There is no low-hanging fruit
***** A quick plug: I recently began piloting a workshop to help early stage biotech startups select data tools and infrastructure, and define consistent work practices that will get them to the next inflection point. While I’m rolling it out, I’m offering a 40% discount to anyone who applies before November 22nd. Check it out here. *****
Those of you who have been following this newsletter for the last few months will recall that I’ve been exploring the different use cases that software for biotech needs to support, working backwards from writing an IND. Well, I think we’ve now gotten through more or less the whole thing. There might be another step or two I’m forgetting about, probably a handful I missed along the way, but there are a bunch of other topics I’ve been itching to post about. So I’m going to call it here. This week, I want to summarize and reflect on what I’ve learned from all this.
I started the series after a number of conversations with folks who had recently founded, or were in the process of founding, software startups serving biotech. These conversations all felt very similar, and all focused on the question of how to find the right problems to solve with software. These founders mostly fell into one of two buckets:
The first kind had spent the last few years building software internally at a biotech startup, realized that they were building the same internal tools as lots of other biotechs, and wanted to build the one version that everyone can use.
The trick for these kinds of founders is to understand what aspects of their experience and the tools they built were general to a large range of potential users.
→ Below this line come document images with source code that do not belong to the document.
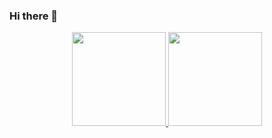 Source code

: ### Hi there 👋

<div align="center">
  <a href="https://github.com/sofiarovaris">
  <img height="150em" src="https://github-readme-stats.vercel.app/api?username=sofiarovaris&show_icons=true&theme=dracula&include_all_commits=true&count_private=true"/>
  <img height="150em" src="https://github-readme-stats.vercel.app/api/top-langs/?username=sofiarovaris&layout=compact&langs_count=7&theme=dracula"/>
</div>
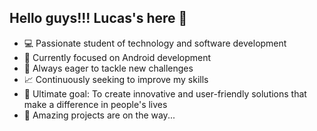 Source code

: ## Hello guys!!! Lucas's here 🖖

- 💻 Passionate student of technology and software development
- 📱 Currently focused on Android development
- 🚀 Always eager to tackle new challenges
- 📈 Continuously seeking to improve my skills
- 🌟 Ultimate goal: To create innovative and user-friendly solutions that make a difference in people's lives
- 🔧 Amazing projects are on the way...

##


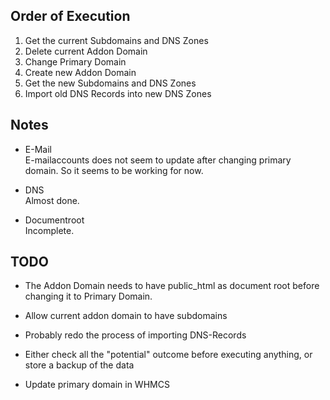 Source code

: ## Order of Execution

1. Get the current Subdomains and DNS Zones
2. Delete current Addon Domain
3. Change Primary Domain
4. Create new Addon Domain
5. Get the new Subdomains and DNS Zones
6. Import old DNS Records into new DNS Zones

## Notes

- E-Mail<br>
E-mailaccounts does not seem to update after changing primary domain.
So it seems to be working for now.

- DNS<br>
Almost done.

- Documentroot<br>
Incomplete.

## TODO

- The Addon Domain needs to have public_html as document root before changing it to Primary Domain.
- Allow current addon domain to have subdomains
- Probably redo the process of importing DNS-Records
  
- Either check all the "potential" outcome before executing anything, or store a backup of the data
- Update primary domain in WHMCS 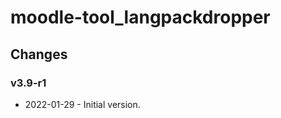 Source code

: moodle-tool_langpackdropper
===========================

Changes
-------

### v3.9-r1

* 2022-01-29 - Initial version.
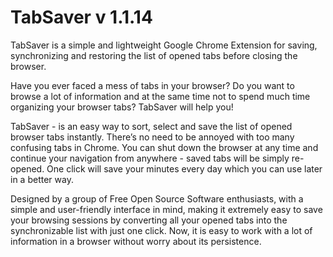 # TabSaver v 1.1.14

TabSaver is a simple and lightweight Google Chrome Extension for saving, synchronizing and restoring the list of opened tabs before closing the browser.

Have you ever faced a mess of tabs in your browser? Do you want to browse a lot of information and at the same time not to spend much time organizing your browser tabs? TabSaver will help you!

TabSaver - is an easy way to sort, select and save the list of opened browser tabs instantly. There’s no need to be annoyed with too many confusing tabs in Chrome. You can shut down the browser at any time and continue your navigation from anywhere - saved tabs will be simply re-opened. One click will save your minutes every day which you can use later in a better way.

Designed by a group of Free Open Source Software enthusiasts, with a simple and user-friendly interface in mind, making it extremely easy to save your browsing sessions by converting all your opened tabs into the synchronizable list with just one click. Now, it is easy to work with a lot of information in a browser without worry about its persistence.
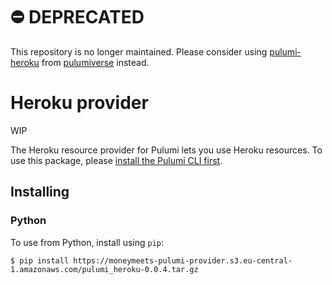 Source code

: # ⛔️ DEPRECATED

This repository is no longer maintained. Please consider using [pulumi-heroku](https://github.com/pulumiverse/pulumi-heroku) from [pulumiverse](https://github.com/pulumiverse) instead.

# Heroku provider

WIP

The Heroku resource provider for Pulumi lets you use Heroku resources. To use
this package, please [install the Pulumi CLI first](https://pulumi.io/).

## Installing

### Python

To use from Python, install using `pip`:

    $ pip install https://moneymeets-pulumi-provider.s3.eu-central-1.amazonaws.com/pulumi_heroku-0.0.4.tar.gz
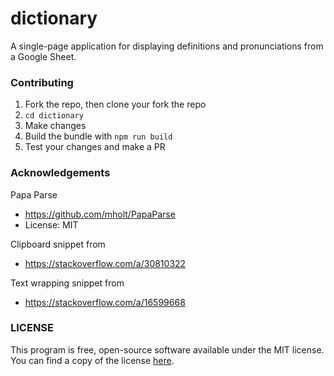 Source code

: # dictionary

A single-page application for displaying definitions and pronunciations from a
Google Sheet.

### Contributing

1. Fork the repo, then clone your fork the repo
2. `cd dictionary`
3. Make changes
4. Build the bundle with `npm run build`
5. Test your changes and make a PR

### Acknowledgements

Papa Parse

- https://github.com/mholt/PapaParse
- License: MIT

Clipboard snippet from

- https://stackoverflow.com/a/30810322

Text wrapping snippet from

- https://stackoverflow.com/a/16599668

### LICENSE

This program is free, open-source software available under the MIT license. 
You can find a copy of the license [here](https://github.com/girlupvitc/dictionary/blob/main/LICENSE).
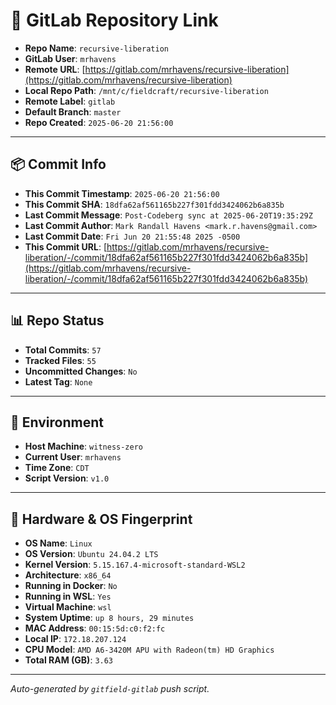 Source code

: # 🔗 GitLab Repository Link

- **Repo Name**: `recursive-liberation`
- **GitLab User**: `mrhavens`
- **Remote URL**: [https://gitlab.com/mrhavens/recursive-liberation](https://gitlab.com/mrhavens/recursive-liberation)
- **Local Repo Path**: `/mnt/c/fieldcraft/recursive-liberation`
- **Remote Label**: `gitlab`
- **Default Branch**: `master`
- **Repo Created**: `2025-06-20 21:56:00`

---

## 📦 Commit Info

- **This Commit Timestamp**: `2025-06-20 21:56:00`
- **This Commit SHA**: `18dfa62af561165b227f301fdd3424062b6a835b`
- **Last Commit Message**: `Post-Codeberg sync at 2025-06-20T19:35:29Z`
- **Last Commit Author**: `Mark Randall Havens <mark.r.havens@gmail.com>`
- **Last Commit Date**: `Fri Jun 20 21:55:48 2025 -0500`
- **This Commit URL**: [https://gitlab.com/mrhavens/recursive-liberation/-/commit/18dfa62af561165b227f301fdd3424062b6a835b](https://gitlab.com/mrhavens/recursive-liberation/-/commit/18dfa62af561165b227f301fdd3424062b6a835b)

---

## 📊 Repo Status

- **Total Commits**: `57`
- **Tracked Files**: `55`
- **Uncommitted Changes**: `No`
- **Latest Tag**: `None`

---

## 🧽 Environment

- **Host Machine**: `witness-zero`
- **Current User**: `mrhavens`
- **Time Zone**: `CDT`
- **Script Version**: `v1.0`

---

## 🧬 Hardware & OS Fingerprint

- **OS Name**: `Linux`
- **OS Version**: `Ubuntu 24.04.2 LTS`
- **Kernel Version**: `5.15.167.4-microsoft-standard-WSL2`
- **Architecture**: `x86_64`
- **Running in Docker**: `No`
- **Running in WSL**: `Yes`
- **Virtual Machine**: `wsl`
- **System Uptime**: `up 8 hours, 29 minutes`
- **MAC Address**: `00:15:5d:c0:f2:fc`
- **Local IP**: `172.18.207.124`
- **CPU Model**: `AMD A6-3420M APU with Radeon(tm) HD Graphics`
- **Total RAM (GB)**: `3.63`

---

_Auto-generated by `gitfield-gitlab` push script._
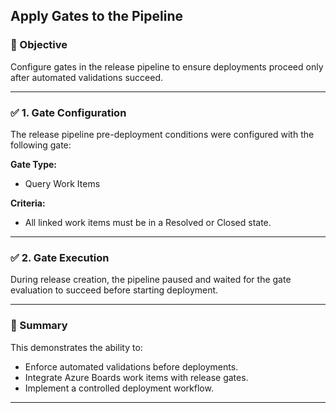 ## Apply Gates to the Pipeline

### 🔹 Objective
Configure gates in the release pipeline to ensure deployments proceed only after automated validations succeed.

---

### ✅ 1. Gate Configuration
The release pipeline pre-deployment conditions were configured with the following gate:

**Gate Type:**
- Query Work Items

**Criteria:**
- All linked work items must be in a Resolved or Closed state.

---

### ✅ 2. Gate Execution
During release creation, the pipeline paused and waited for the gate evaluation to succeed before starting deployment.

---

### 📌 Summary
This demonstrates the ability to:
- Enforce automated validations before deployments.
- Integrate Azure Boards work items with release gates.
- Implement a controlled deployment workflow.

---
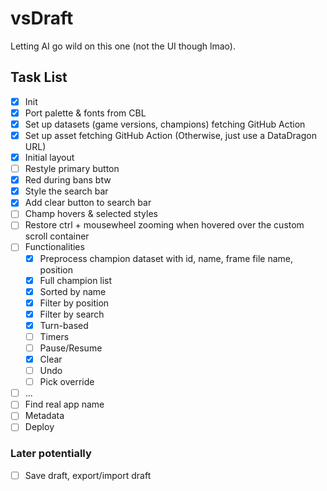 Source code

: # vsDraft

Letting AI go wild on this one (not the UI though lmao).

## Task List

- [x] Init
- [x] Port palette & fonts from CBL
- [x] Set up datasets (game versions, champions) fetching GitHub Action
- [x] Set up asset fetching GitHub Action (Otherwise, just use a DataDragon URL)
- [x] Initial layout
- [ ] Restyle primary button
- [x] Red during bans btw
- [x] Style the search bar
- [x] Add clear button to search bar
- [ ] Champ hovers & selected styles
- [ ] Restore ctrl + mousewheel zooming when hovered over the custom scroll container
- [ ] Functionalities
  - [x] Preprocess champion dataset with id, name, frame file name, position
  - [x] Full champion list
  - [x] Sorted by name
  - [x] Filter by position
  - [x] Filter by search
  - [x] Turn-based
  - [ ] Timers
  - [ ] Pause/Resume
  - [x] Clear
  - [ ] Undo
  - [ ] Pick override
- [ ] ...
- [ ] Find real app name
- [ ] Metadata
- [ ] Deploy

### Later potentially

- [ ] Save draft, export/import draft
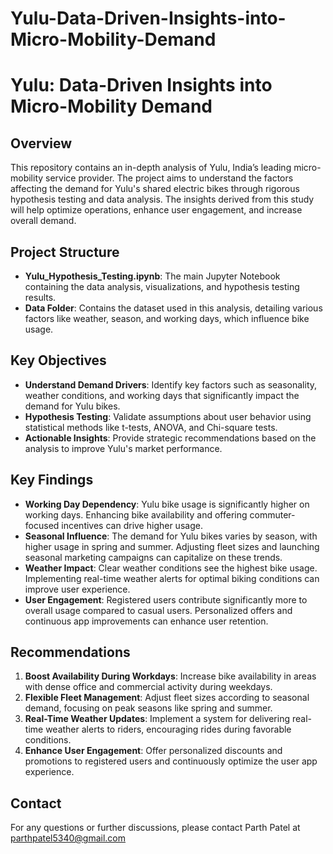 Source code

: # Yulu-Data-Driven-Insights-into-Micro-Mobility-Demand
# Yulu: Data-Driven Insights into Micro-Mobility Demand

## Overview
This repository contains an in-depth analysis of Yulu, India’s leading micro-mobility service provider. The project aims to understand the factors affecting the demand for Yulu's shared electric bikes through rigorous hypothesis testing and data analysis. The insights derived from this study will help optimize operations, enhance user engagement, and increase overall demand.

## Project Structure
- **Yulu_Hypothesis_Testing.ipynb**: The main Jupyter Notebook containing the data analysis, visualizations, and hypothesis testing results.
- **Data Folder**: Contains the dataset used in this analysis, detailing various factors like weather, season, and working days, which influence bike usage.

## Key Objectives
- **Understand Demand Drivers**: Identify key factors such as seasonality, weather conditions, and working days that significantly impact the demand for Yulu bikes.
- **Hypothesis Testing**: Validate assumptions about user behavior using statistical methods like t-tests, ANOVA, and Chi-square tests.
- **Actionable Insights**: Provide strategic recommendations based on the analysis to improve Yulu's market performance.

## Key Findings
- **Working Day Dependency**: Yulu bike usage is significantly higher on working days. Enhancing bike availability and offering commuter-focused incentives can drive higher usage.
- **Seasonal Influence**: The demand for Yulu bikes varies by season, with higher usage in spring and summer. Adjusting fleet sizes and launching seasonal marketing campaigns can capitalize on these trends.
- **Weather Impact**: Clear weather conditions see the highest bike usage. Implementing real-time weather alerts for optimal biking conditions can improve user experience.
- **User Engagement**: Registered users contribute significantly more to overall usage compared to casual users. Personalized offers and continuous app improvements can enhance user retention.

## Recommendations
1. **Boost Availability During Workdays**: Increase bike availability in areas with dense office and commercial activity during weekdays.
2. **Flexible Fleet Management**: Adjust fleet sizes according to seasonal demand, focusing on peak seasons like spring and summer.
3. **Real-Time Weather Updates**: Implement a system for delivering real-time weather alerts to riders, encouraging rides during favorable conditions.
4. **Enhance User Engagement**: Offer personalized discounts and promotions to registered users and continuously optimize the user app experience.


## Contact
For any questions or further discussions, please contact Parth Patel at parthpatel5340@gmail.com

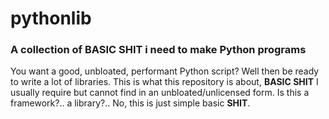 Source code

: # pythonlib
### A collection of BASIC SHIT i need to make Python programs

You want a good, unbloated, performant Python script? Well then be ready to write a lot of libraries. This is what this repository is about, **BASIC SHIT** I usually require but cannot find in an unbloated/unlicensed form. Is this a framework?.. a library?.. No, this is just simple basic **SHIT**.
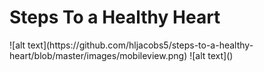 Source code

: # Steps To a Healthy Heart
<p>
![alt text](https://github.com/hljacobs5/steps-to-a-healthy-heart/blob/master/images/mobileview.png)
![alt text]()
</p>
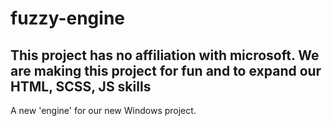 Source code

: # fuzzy-engine
## This project has no affiliation with microsoft. We are making this project for fun and to expand our HTML, SCSS, JS skills

A new 'engine' for our new Windows project.
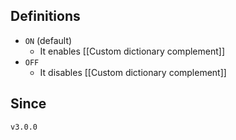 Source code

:## Definitions

- `ON` (default)
	- It enables [[Custom dictionary complement]]
- `OFF`
	- It disables [[Custom dictionary complement]]

## Since

`v3.0.0`
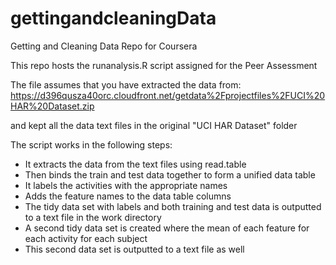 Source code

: gettingandcleaningData
======================

Getting and Cleaning Data Repo for Coursera

This repo hosts the runanalysis.R script assigned for the Peer Assessment

The file assumes that you have extracted the data from: 
https://d396qusza40orc.cloudfront.net/getdata%2Fprojectfiles%2FUCI%20HAR%20Dataset.zip

and kept all the data text files in the original "UCI HAR Dataset" folder

The script works in the following steps:

* It extracts the data from the text files using read.table
* Then binds the train and test data together to form a unified data table
* It labels the activities with the appropriate names
* Adds the feature names to the data table columns
* The tidy data set with labels and both training and test data is outputted to a text file in the work directory
* A second tidy data set is created where the mean of each feature for each activity for each subject 
* This second data set is outputted to a text file as well 
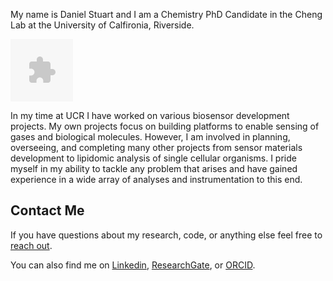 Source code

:My name is Daniel Stuart and I am a Chemistry PhD Candidate in the Cheng Lab at the University of Calfironia, Riverside. 

<object data="../assets/Daniel.jpg" width="100" height="100" type='application/jpg'></object>

In my time at UCR I have worked on various biosensor development projects. My own projects focus on building platforms to enable sensing of gases and biological molecules. However, I am involved in planning, overseeing, and completing many other projects from sensor materials development to lipidomic analysis of single cellular organisms. I pride myself in my ability to tackle any problem that arises and have gained experience in a wide array of analyses and instrumentation to this end. 

## Contact Me ##
If you have questions about my research, code, or anything else feel free to [reach out](mailto:dstua003@ucr.edu). 

You can also find me on [Linkedin](https://www.linkedin.com/in/danieldstuart), [ResearchGate](https://www.researchgate.net/profile/Daniel-Stuart-8), or [ORCID](https://orcid.org/0000-0001-6282-9373).
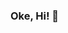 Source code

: <!--
**nichoteloo/nichoteloo** is a ✨ _special_ ✨ repository because its `README.md` (this file) appears on your GitHub profile.

Here are some ideas to get you started:

- 🔭 I’m currently working on ...
- 🌱 I’m currently learning ...
- 👯 I’m looking to collaborate on ...
- 🤔 I’m looking for help with ...
- 💬 Ask me about ...
- 📫 How to reach me: ...
- 😄 Pronouns: ...
- ⚡ Fun fact: ...
-->

### Oke, Hi! 👋

<!-- <h3 align="center">Contact Me</h3>
<p align="center">
 <a href="https://t.me/nichotelo"><img src="https://img.shields.io/badge/Telegram-0088cc?style=for-the-badge&logo=telegram&logoColor=white" alt="Telegram"></a>
 <a href="https://www.linkedin.com/in/nicolaschristianto/"><img src="https://img.shields.io/badge/Linkedin-2867B2?style=for-the-badge&logo=linkedin&logoColor=white" alt="Discord"></a>
  <a href="https://twitter.com/nichotelo"><img src="https://img.shields.io/badge/Twitter-1DA1F2?style=for-the-badge&logo=twitter&logoColor=white" alt="Twitter"></a>
</p>

<h3 align="center">Languages I've worked with</h3>
<p align="center">
  <img src="https://img.shields.io/badge/C%2B%2B-00599C?style=for-the-badge&logo=c%2B%2B&logoColor=white" alt="C++">
  <img src="https://img.shields.io/badge/Python-3776AB?style=for-the-badge&logo=python&logoColor=white" alt="Python">
  <img src="https://img.shields.io/badge/CSS-239120?&style=for-the-badge&logo=css3&logoColor=white" alt="CSS">
  <img src="https://img.shields.io/badge/HTML5-E34F26?style=for-the-badge&logo=html5&logoColor=white" alt="HTML">
  <img src="https://img.shields.io/badge/Java-ED8B00?style=for-the-badge&logo=java&logoColor=white" alt="Java">
  <img src="https://img.shields.io/badge/JavaScript-323330?style=for-the-badge&logo=javascript&logoColor=F7DF1E" alt="JS">
  <img src="https://img.shields.io/badge/PHP-777BB4?style=for-the-badge&logo=php&logoColor=white" alt="PHP">
</p> -->
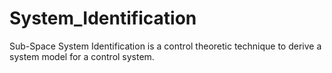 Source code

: # System_Identification
Sub-Space System Identification is a control theoretic technique to derive a system model for a control system.
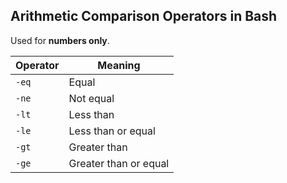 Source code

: ## Arithmetic Comparison Operators in Bash

Used for **numbers only**.

| Operator | Meaning                      |
|----------|------------------------------|
| `-eq`    | Equal                        |
| `-ne`    | Not equal                    |
| `-lt`    | Less than                    |
| `-le`    | Less than or equal           |
| `-gt`    | Greater than                 |
| `-ge`    | Greater than or equal        |
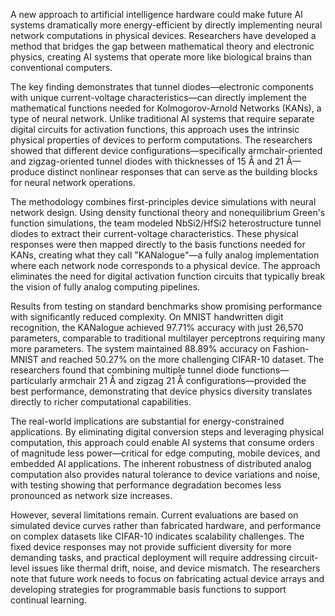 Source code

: A new approach to artificial intelligence hardware could make future AI systems dramatically more energy-efficient by directly implementing neural network computations in physical devices. Researchers have developed a method that bridges the gap between mathematical theory and electronic physics, creating AI systems that operate more like biological brains than conventional computers.

The key finding demonstrates that tunnel diodes—electronic components with unique current-voltage characteristics—can directly implement the mathematical functions needed for Kolmogorov-Arnold Networks (KANs), a type of neural network. Unlike traditional AI systems that require separate digital circuits for activation functions, this approach uses the intrinsic physical properties of devices to perform computations. The researchers showed that different device configurations—specifically armchair-oriented and zigzag-oriented tunnel diodes with thicknesses of 15 Å and 21 Å—produce distinct nonlinear responses that can serve as the building blocks for neural network operations.

The methodology combines first-principles device simulations with neural network design. Using density functional theory and nonequilibrium Green's function simulations, the team modeled NbSi2/HfSi2 heterostructure tunnel diodes to extract their current-voltage characteristics. These physical responses were then mapped directly to the basis functions needed for KANs, creating what they call "KANalogue"—a fully analog implementation where each network node corresponds to a physical device. The approach eliminates the need for digital activation function circuits that typically break the vision of fully analog computing pipelines.

Results from testing on standard benchmarks show promising performance with significantly reduced complexity. On MNIST handwritten digit recognition, the KANalogue achieved 97.71% accuracy with just 26,570 parameters, comparable to traditional multilayer perceptrons requiring many more parameters. The system maintained 88.89% accuracy on Fashion-MNIST and reached 50.27% on the more challenging CIFAR-10 dataset. The researchers found that combining multiple tunnel diode functions—particularly armchair 21 Å and zigzag 21 Å configurations—provided the best performance, demonstrating that device physics diversity translates directly to richer computational capabilities.

The real-world implications are substantial for energy-constrained applications. By eliminating digital conversion steps and leveraging physical computation, this approach could enable AI systems that consume orders of magnitude less power—critical for edge computing, mobile devices, and embedded AI applications. The inherent robustness of distributed analog computation also provides natural tolerance to device variations and noise, with testing showing that performance degradation becomes less pronounced as network size increases.

However, several limitations remain. Current evaluations are based on simulated device curves rather than fabricated hardware, and performance on complex datasets like CIFAR-10 indicates scalability challenges. The fixed device responses may not provide sufficient diversity for more demanding tasks, and practical deployment will require addressing circuit-level issues like thermal drift, noise, and device mismatch. The researchers note that future work needs to focus on fabricating actual device arrays and developing strategies for programmable basis functions to support continual learning. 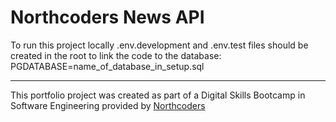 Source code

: # Northcoders News API

To run this project locally .env.development and .env.test files should be created in the root to link the code to the database: PGDATABASE=name_of_database_in_setup.sql





--- 

This portfolio project was created as part of a Digital Skills Bootcamp in Software Engineering provided by [Northcoders](https://northcoders.com/)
How do you balance building something that will closely fit a few customers’ needs against building something that will support a lot of different customers?
The second kind had been working outside biotech, had heard that biotech software is bad and wanted to help make it better.
These founders are starting from scratch, usually having as many conversations as they can to identify the low hanging fruit. The implicit assumption is that our software is bad because we don’t have enough engineers, so they just need to pick a problem off the backlog and solve it with engineering. There’s nothing wrong with starting from this assumption - that was me four or five years ago. But the ones who stick around realize that our software is bad for other reasons. Plus, if there was a readily available backlog of low hanging fruit, a lot of people (including, probably, me) would have already founded their own software startups to pick it off.
Which is not to say that founders aren’t building software anyway - there are a ton of really interesting new software-for-biotech startups. It’s just that none of them are picking off low hanging fruit.
There are some categories like ELNs designed for modern data teams, or biotech-focused analysis platforms that feel like low hanging fruit because they’re easy to define. But they turn out to be extremely difficult to get right - not only from a technical perspective but in terms of how it fits into their users’ broader workflows. This isn’t just “build it and they will come.”
Then there are startups like Kaleidoscope and Briefly that are creating their own new categories. They’re seeing a need before their users see it, which can be a very successful strategy in the long run, but very difficult in the intermediary.
The point of all this, for any readers contemplating founding a software startup, or maybe if you already have: I don’t believe it’s enough to find some low hanging fruit that a group of users already recognizes as something they need. It isn’t enough to give them a tool that simply fits in with how they work today. For biotech startups to leverage data effectively, they need to fundamentally change how they work, beyond just the tools themselves. Good software will enable and even drive these changes. This means you need to identify the problems and pain points your users aren’t even aware of and build something that will allow them to work a better way.
This won’t be easy. But if it was, someone else would’ve done it by now.